Saved data entries

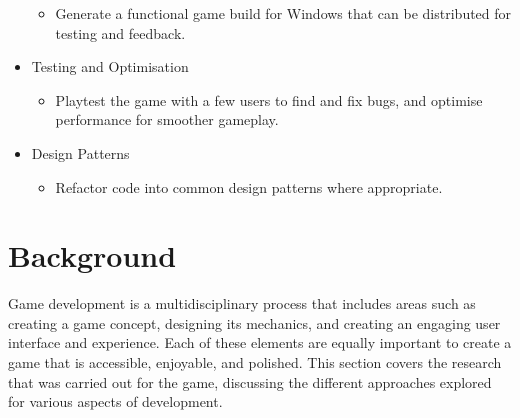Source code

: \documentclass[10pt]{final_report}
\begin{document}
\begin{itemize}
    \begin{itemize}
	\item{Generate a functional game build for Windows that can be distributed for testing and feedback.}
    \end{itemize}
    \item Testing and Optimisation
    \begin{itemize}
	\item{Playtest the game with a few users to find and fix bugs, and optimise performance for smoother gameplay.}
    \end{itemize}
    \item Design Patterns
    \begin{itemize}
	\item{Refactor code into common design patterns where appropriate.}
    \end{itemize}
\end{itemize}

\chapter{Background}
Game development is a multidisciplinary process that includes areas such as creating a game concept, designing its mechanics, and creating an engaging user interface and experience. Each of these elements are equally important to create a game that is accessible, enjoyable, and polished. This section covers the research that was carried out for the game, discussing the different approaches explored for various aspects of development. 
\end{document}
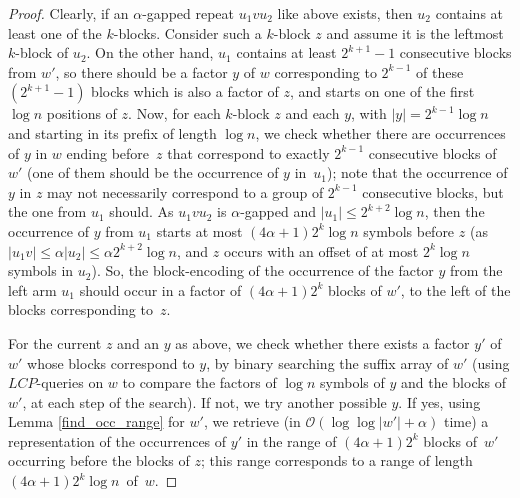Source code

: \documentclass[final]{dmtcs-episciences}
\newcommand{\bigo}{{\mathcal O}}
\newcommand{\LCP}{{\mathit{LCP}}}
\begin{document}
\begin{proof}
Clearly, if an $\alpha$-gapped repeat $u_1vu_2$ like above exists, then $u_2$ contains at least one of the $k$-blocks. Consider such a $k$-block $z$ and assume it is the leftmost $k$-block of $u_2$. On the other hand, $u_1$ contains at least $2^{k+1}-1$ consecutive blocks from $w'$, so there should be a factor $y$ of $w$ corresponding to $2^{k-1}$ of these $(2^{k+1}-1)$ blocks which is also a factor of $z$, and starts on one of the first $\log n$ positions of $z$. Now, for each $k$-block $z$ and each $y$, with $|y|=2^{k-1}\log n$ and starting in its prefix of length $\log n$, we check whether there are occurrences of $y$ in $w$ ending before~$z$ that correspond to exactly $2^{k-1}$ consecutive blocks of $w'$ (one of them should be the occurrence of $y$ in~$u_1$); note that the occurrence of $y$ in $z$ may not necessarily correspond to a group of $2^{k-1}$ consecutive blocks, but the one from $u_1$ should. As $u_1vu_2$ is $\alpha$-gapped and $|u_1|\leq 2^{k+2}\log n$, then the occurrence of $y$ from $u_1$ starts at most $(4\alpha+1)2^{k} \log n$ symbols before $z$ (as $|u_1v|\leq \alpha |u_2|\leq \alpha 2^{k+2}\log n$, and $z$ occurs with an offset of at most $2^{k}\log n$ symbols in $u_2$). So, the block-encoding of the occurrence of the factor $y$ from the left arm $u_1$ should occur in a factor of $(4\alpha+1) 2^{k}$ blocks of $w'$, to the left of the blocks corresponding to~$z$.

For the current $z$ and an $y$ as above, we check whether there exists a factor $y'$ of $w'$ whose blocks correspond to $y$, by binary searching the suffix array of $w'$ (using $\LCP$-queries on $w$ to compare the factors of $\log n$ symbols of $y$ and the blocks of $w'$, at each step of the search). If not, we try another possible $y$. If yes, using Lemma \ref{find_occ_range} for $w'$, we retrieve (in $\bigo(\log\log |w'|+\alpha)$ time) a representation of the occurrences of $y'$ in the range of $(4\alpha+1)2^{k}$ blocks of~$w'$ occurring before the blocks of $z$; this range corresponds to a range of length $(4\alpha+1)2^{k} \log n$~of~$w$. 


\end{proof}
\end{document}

▶ [PROBLEM DESCRIPTION] Write all the lines above out again exactly, minus the images.

▶ [FINISHED TASK]
Source code

: \documentclass[10pt]{final_report}
\begin{document}
\begin{itemize}
    \begin{itemize}
	\item{Generate a functional game build for Windows that can be distributed for testing and feedback.}
    \end{itemize}
    \item Testing and Optimisation
    \begin{itemize}
	\item{Playtest the game with a few users to find and fix bugs, and optimise performance for smoother gameplay.}
    \end{itemize}
    \item Design Patterns
    \begin{itemize}
	\item{Refactor code into common design patterns where appropriate.}
    \end{itemize}
\end{itemize}

\chapter{Background}
Game development is a multidisciplinary process that includes areas such as creating a game concept, designing its mechanics, and creating an engaging user interface and experience. Each of these elements are equally important to create a game that is accessible, enjoyable, and polished. This section covers the research that was carried out for the game, discussing the different approaches explored for various aspects of development. 
\end{document}
Source code

: \documentclass[final]{dmtcs-episciences}
\newcommand{\bigo}{{\mathcal O}}
\newcommand{\LCP}{{\mathit{LCP}}}
\begin{document}
\begin{proof}
Clearly, if an $\alpha$-gapped repeat $u_1vu_2$ like above exists, then $u_2$ contains at least one of the $k$-blocks. Consider such a $k$-block $z$ and assume it is the leftmost $k$-block of $u_2$. On the other hand, $u_1$ contains at least $2^{k+1}-1$ consecutive blocks from $w'$, so there should be a factor $y$ of $w$ corresponding to $2^{k-1}$ of these $(2^{k+1}-1)$ blocks which is also a factor of $z$, and starts on one of the first $\log n$ positions of $z$. Now, for each $k$-block $z$ and each $y$, with $|y|=2^{k-1}\log n$ and starting in its prefix of length $\log n$, we check whether there are occurrences of $y$ in $w$ ending before~$z$ that correspond to exactly $2^{k-1}$ consecutive blocks of $w'$ (one of them should be the occurrence of $y$ in~$u_1$); note that the occurrence of $y$ in $z$ may not necessarily correspond to a group of $2^{k-1}$ consecutive blocks, but the one from $u_1$ should. As $u_1vu_2$ is $\alpha$-gapped and $|u_1|\leq 2^{k+2}\log n$, then the occurrence of $y$ from $u_1$ starts at most $(4\alpha+1)2^{k} \log n$ symbols before $z$ (as $|u_1v|\leq \alpha |u_2|\leq \alpha 2^{k+2}\log n$, and $z$ occurs with an offset of at most $2^{k}\log n$ symbols in $u_2$). So, the block-encoding of the occurrence of the factor $y$ from the left arm $u_1$ should occur in a factor of $(4\alpha+1) 2^{k}$ blocks of $w'$, to the left of the blocks corresponding to~$z$.

For the current $z$ and an $y$ as above, we check whether there exists a factor $y'$ of $w'$ whose blocks correspond to $y$, by binary searching the suffix array of $w'$ (using $\LCP$-queries on $w$ to compare the factors of $\log n$ symbols of $y$ and the blocks of $w'$, at each step of the search). If not, we try another possible $y$. If yes, using Lemma \ref{find_occ_range} for $w'$, we retrieve (in $\bigo(\log\log |w'|+\alpha)$ time) a representation of the occurrences of $y'$ in the range of $(4\alpha+1)2^{k}$ blocks of~$w'$ occurring before the blocks of $z$; this range corresponds to a range of length $(4\alpha+1)2^{k} \log n$~of~$w$. 


\end{proof}
\end{document}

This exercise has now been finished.